Transgender Blog Challenge Day 19: Religion

Today's question is a great one.  It's:
If you're religious, how do your views effect being trans? If you're not religious what about your family's religions?

I can almost see the people become immediately offended by my answer here.  Ah well.  So be it.  First, I should mention something about myself that should be obvious if you follow me long enough:  I have a special distaste for Christian exceptionalism and supremacy.  One of the main points of this essay I wrote last year is that Christianity is not special or inherently more important than any other religion, its values are not universal, and so forth.  I have a very strong and persistent belief that Christianity in my country is an oppressor faith.  I want God and I especially want Jesus booted the fuck out of my schools, my government, and my job.  A lot of even liberal Christians are intimidated by this.  If this is you, please recognize that a lot of the things you take as for-granted religious liberties (such as the right to wear religious symbols to work or the ability to talk about your church or a religious retreat or a Bible passage you like without suffering from repercussions from it) truly are things that are not granted to all faiths.  When it all boils down to it, I've experienced more direct shit over being Pagan than I have for being trans or queer.

But anyway, my family members vary in religiosity.  My father is agnostic (I suspect more on the atheist side but I'm not sure), but raised Lutheran.  My mother is a devout Catholic.  My brothers and I were raised Catholic, although I converted to Paganism in my early teens.  I'm not entirely sure about my brothers' current religious alignments.  One of them has "Deism" on his Facebook profile.  We don't really clash with it, though.

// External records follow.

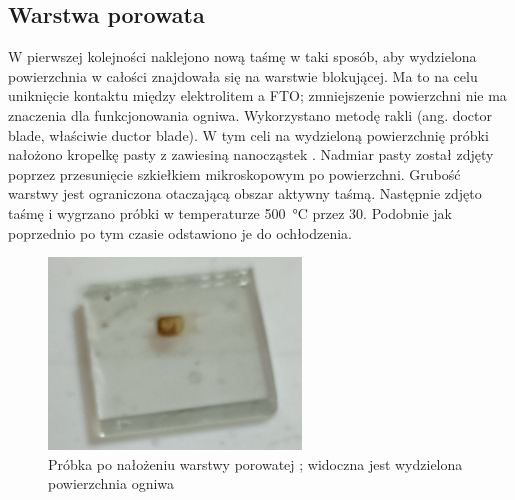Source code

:\documentclass[12pt]{article}
\begin{document}
	\subsection{Warstwa porowata }
	W pierwszej kolejności naklejono nową taśmę w taki sposób, aby wydzielona powierzchnia w całości znajdowała się na warstwie blokującej. Ma to na celu uniknięcie kontaktu między elektrolitem a FTO; zmniejszenie powierzchni nie ma znaczenia dla funkcjonowania ogniwa. Wykorzystano metodę rakli (ang. doctor blade, właściwie ductor blade). W tym celi na wydzieloną powierzchnię próbki nałożono kropelkę pasty z zawiesiną nanocząstek . Nadmiar pasty został zdjęty poprzez przesunięcie szkiełkiem mikroskopowym po powierzchni. Grubość warstwy jest ograniczona otaczającą obszar aktywny taśmą. Następnie zdjęto taśmę i wygrzano próbki w temperaturze \qty{500}{\degreeCelsius} przez \qty{30}{\min}. Podobnie jak poprzednio po tym czasie odstawiono je do ochłodzenia. 
	\begin{figure}[H]
		\centering
		\includegraphics[width=0.6\textwidth]{probki_tio2_poro.png}
		\caption{Próbka po nałożeniu warstwy porowatej ; widoczna jest wydzielona powierzchnia ogniwa}
	\end{figure}
	
\end{document}
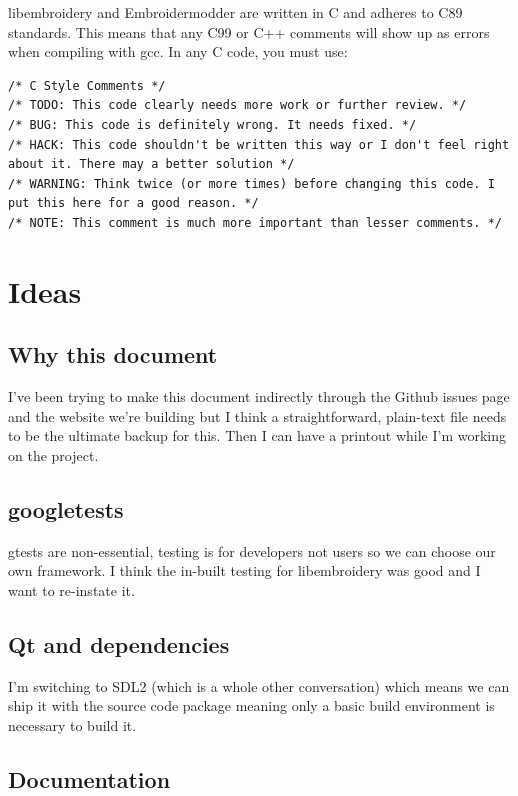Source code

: \documentclass{report}
\begin{document}
libembroidery and Embroidermodder are written in C and adheres to C89 standards. This means
that any C99 or C++ comments will show up as errors when compiling with
gcc. In any C code, you must use:

\begin{lstlisting}
/* C Style Comments */
/* TODO: This code clearly needs more work or further review. */
/* BUG: This code is definitely wrong. It needs fixed. */
/* HACK: This code shouldn't be written this way or I don't feel right about it. There may a better solution */
/* WARNING: Think twice (or more times) before changing this code. I put this here for a good reason. */
/* NOTE: This comment is much more important than lesser comments. */
\end{lstlisting}

\section{Ideas}

\subsection{Why this document}

I've been trying to make this document indirectly through the Github
issues page and the website we're building but I think a
straightforward, plain-text file needs to be the ultimate backup for
this. Then I can have a printout while I'm working on the project.

\subsection{googletests}

gtests are non-essential, testing is for developers not users so we can
choose our own framework. I think the in-built testing for libembroidery
was good and I want to re-instate it.

\subsection{Qt and dependencies}

I'm switching to SDL2 (which is a whole other conversation) which means
we can ship it with the source code package meaning only a basic build
environment is necessary to build it.

\subsection{Documentation}
\end{document}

My family is reasonably religiously tolerant, at least for people who have next to no actual religious understanding. They're the kind of people who it's seemingly impossible to convince that Christianity has no business in the aforementioned schools and government even though they don't think they want other religions impeded.  So when I came out to them as trans, religion didn't factor into it a lot.

It didn't, anyway, until my mom's dipshit Christian co-workers learned about it and started going all ignorant-Bible-blaster on her.  Rather than just say "this is not the sort of conversation we should be having at work," my mom decided to start asking me about this shit.  And my mom isn't able to believe that I'm not actually a Christian anymore (despite all evidence), so she cloaked it in language like "Well, I don't believe you're going to hell, but what if..."

In the end I actually wound up giving her a passage from the Apocrypha, which are books of the Bible that were taken out because they either weren't contemporary or they were weird or had political things the church didn't like.  One of the weirder passages is in the book the Gospel of Thomas, passage 114, in which Simon Peter gets all super-misogyny on Mary Magdalene, saying she shouldn't be allowed with them because woman germs or something.  It goes like this:
114. Simon Peter said to them, "Make Mary leave us, for females don't deserve life." Jesus said, "Look, I will guide her to make her male, so that she too may become a living spirit resembling you males. For every female who makes herself male will enter the kingdom of Heaven."
Which I presented to her.

She hasn't really brought it up since, although (hopefully after I'm out of the house) we'll wind up having to really come clean about the fact that, no, I'm not a Christian and have no interest in being one.

As far as my own faith, I'm a solitary Eclectic Pagan, so on a personal level it's not a problem for me.  I'm devoted to the God Set, who is (based on the people worshiping him and his prominence in Kemetic circles) very fond of trans men.  And as a trans man, I don't really get that much flack for it in the Pagan community at large (there are a select few Pagan TERFs and cis-only men's mysteries assholes who specifically target trans men, but most of them are targeting trans women).

What I do get flack for is my practice, which is unashamedly queer-based.  That's not as much a trans thing as it is an internal problem with Wiccan beliefs being taken at face value as if they're "general Pagan" beliefs.  Which, by the way, they fucking aren't.